I cannot fully explain it, but it did give me the idea to create an educative game of sorts, where people could compete on accuracy in classifying outputs through this lens.
❦❦❦
- A bit more recently, I also developed an intuition about the relationship between humans and hungry ghosts and tried to connect it to important theoretical results from computer science:
- One thing I really like about the ghost invasion is that people who build non-ghost technology now have a clear incentive to make their technology more transparent (= easy to use “from outside”—e.g. via APIs, documentation etc.). This is true for software but also more mundane things like medical devices, programmable lamps or smart dishwashers. They do it because the hungry ghosts demand it, but once it’s happening regular humans like me also benefit. Even if the ghosts disappeared from our world tomorrow, this shift in engineering standards will still have a durable positive impact.
❦❦❦
Overall, as trite as it may sound, I have felt myself shift from a spirit of scarcity to one of abundance, at least in one domain: the exploration of ideas. It currently feels to me that everything that we could possibly imagine exists in an infinite design space around us, and that exploring this space theoretically is now just a matter of pointing the ghosts in a general direction and telling them to shine a metaphorical light on it. Previously, I felt that the realm of ideas was fragmented into islands and that my presence in one island would make me blind to the existence of others. This feeling is no more.
However, actually reaching a destination still requires us to spend money and time. If everyone has ready access to hungry ghosts in jars, then discovering the destination on the map is not the main challenge anymore (the ghosts can shine light on the map much better than we used to, and do so equally for everyone, increasingly regardless of education and past experience); all the remaining challenge lies in navigating a path from here to there.

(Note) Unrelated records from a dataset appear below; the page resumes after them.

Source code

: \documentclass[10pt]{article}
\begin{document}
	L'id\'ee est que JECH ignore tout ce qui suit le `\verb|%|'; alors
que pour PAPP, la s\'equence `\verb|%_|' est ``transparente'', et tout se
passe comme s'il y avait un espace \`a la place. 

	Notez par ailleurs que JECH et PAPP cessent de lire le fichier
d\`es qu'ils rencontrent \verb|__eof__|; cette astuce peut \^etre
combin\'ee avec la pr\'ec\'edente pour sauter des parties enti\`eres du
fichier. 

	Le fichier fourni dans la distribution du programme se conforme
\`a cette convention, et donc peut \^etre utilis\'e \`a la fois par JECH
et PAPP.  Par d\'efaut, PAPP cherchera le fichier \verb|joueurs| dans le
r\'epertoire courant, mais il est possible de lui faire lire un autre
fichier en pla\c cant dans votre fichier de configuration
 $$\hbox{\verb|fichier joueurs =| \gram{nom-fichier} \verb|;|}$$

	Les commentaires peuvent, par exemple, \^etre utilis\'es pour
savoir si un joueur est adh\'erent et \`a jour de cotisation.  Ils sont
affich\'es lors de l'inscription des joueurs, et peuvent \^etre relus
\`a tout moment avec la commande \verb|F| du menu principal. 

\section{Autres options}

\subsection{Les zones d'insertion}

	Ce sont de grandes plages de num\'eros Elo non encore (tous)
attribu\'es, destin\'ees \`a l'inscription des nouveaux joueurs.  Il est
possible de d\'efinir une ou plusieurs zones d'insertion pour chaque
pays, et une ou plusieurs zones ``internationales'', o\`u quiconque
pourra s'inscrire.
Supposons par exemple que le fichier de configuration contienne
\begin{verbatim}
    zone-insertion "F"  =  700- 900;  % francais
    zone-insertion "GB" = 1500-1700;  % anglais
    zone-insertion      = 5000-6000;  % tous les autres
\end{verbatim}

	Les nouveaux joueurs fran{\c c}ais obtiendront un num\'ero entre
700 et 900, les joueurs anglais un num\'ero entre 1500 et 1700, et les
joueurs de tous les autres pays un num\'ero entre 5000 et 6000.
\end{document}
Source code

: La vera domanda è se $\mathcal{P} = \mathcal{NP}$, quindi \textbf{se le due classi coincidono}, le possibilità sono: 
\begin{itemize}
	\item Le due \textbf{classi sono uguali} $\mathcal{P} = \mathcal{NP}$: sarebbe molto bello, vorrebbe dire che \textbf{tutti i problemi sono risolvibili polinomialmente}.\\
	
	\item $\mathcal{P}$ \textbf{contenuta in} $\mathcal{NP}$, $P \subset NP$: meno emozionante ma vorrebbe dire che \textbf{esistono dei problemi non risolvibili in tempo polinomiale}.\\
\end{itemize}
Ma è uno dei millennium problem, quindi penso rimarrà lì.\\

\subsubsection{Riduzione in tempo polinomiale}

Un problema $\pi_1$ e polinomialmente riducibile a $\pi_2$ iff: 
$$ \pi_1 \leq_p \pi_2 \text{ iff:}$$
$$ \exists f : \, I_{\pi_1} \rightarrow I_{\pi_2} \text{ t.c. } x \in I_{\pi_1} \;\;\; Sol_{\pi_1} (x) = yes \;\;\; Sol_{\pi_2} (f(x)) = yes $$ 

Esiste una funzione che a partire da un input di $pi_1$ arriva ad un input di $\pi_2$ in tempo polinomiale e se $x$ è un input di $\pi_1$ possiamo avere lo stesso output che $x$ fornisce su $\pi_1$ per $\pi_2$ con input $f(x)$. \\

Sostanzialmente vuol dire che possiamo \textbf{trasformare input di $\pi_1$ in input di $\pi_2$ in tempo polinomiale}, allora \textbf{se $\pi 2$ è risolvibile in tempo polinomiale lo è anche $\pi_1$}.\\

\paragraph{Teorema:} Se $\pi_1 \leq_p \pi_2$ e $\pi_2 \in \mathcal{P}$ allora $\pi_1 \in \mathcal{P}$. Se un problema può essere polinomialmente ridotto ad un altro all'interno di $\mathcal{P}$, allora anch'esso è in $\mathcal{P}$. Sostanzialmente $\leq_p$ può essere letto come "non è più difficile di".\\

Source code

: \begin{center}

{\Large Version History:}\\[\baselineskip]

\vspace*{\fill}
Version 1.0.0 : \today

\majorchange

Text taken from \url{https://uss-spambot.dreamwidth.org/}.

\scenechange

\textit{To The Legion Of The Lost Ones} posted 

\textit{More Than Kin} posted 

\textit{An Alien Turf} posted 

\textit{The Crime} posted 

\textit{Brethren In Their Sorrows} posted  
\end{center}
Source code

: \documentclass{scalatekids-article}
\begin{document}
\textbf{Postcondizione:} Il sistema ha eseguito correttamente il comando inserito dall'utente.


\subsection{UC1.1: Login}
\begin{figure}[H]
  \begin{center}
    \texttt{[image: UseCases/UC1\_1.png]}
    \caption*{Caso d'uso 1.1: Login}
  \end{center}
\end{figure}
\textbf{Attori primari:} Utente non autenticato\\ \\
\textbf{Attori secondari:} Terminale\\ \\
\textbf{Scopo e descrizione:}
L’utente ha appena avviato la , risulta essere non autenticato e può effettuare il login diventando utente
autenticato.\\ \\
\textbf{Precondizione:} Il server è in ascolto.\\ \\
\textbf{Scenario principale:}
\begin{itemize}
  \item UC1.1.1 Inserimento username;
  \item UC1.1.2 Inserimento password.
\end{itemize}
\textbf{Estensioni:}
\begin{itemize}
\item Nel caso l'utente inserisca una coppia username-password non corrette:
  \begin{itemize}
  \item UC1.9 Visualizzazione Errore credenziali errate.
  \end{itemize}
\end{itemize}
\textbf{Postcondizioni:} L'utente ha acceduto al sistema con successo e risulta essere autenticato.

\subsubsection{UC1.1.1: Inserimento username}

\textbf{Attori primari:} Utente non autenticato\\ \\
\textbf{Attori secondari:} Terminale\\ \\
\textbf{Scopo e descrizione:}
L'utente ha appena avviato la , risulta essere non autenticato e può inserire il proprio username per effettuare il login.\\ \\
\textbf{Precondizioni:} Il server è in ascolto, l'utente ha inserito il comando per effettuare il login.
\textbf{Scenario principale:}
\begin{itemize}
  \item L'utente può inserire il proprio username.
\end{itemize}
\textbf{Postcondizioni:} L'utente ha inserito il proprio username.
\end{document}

The navigation itself benefits from the navigator’s experience, good starting resources, etc., but is also subject to path dependence and opportunity cost. The ghosts can’t help much with that, at least as long as humans care about stuff that ghosts don’t provide.
❦❦❦
Then there is one more thing which I hesitate to add to the list above. I hesitate not because it isn’t true or not part of my direct experience, but because I’m not sure whether it is specific to the ghost invasion (this list) or whether it is part of a larger phenomenon (a chapter for a later newsletter). Maybe it will be both.
This thing is the matter of digital sovereignty. I happen to currently be part of numerous discussion groups of folk in the Netherlands who are politics-adjacent and more or less involved in matters of long-term strategy. Through 2025, the erratic behavior of the Trump administration was already causing rumble and unease relative to EU dependence on non-EU infrastructure. Suddenly, as of January this year, all the conversations are shifting from “this is bad, maybe we should do something about it” to “the time has come, now how are we doing it?”
In this context, everyone from technically literate to technically illiterate is extremely aware that most of the ghost jars are resting outside of the EU and openly discussing this as a problem that needs to be solved. There are now concrete efforts to cultivate EU-based ghost jars (e.g. this), and there are efforts to bias the economy (taxes, regulations) towards choosing more EU-based infrastructure to host logic and data produced by foreign ghosts.
This fragmentation, overall, might be regrettable for our peace ambitions but it might also become a driver for innovation through competition. I sense there is a role for me to play here, but I haven’t figured out which one yet.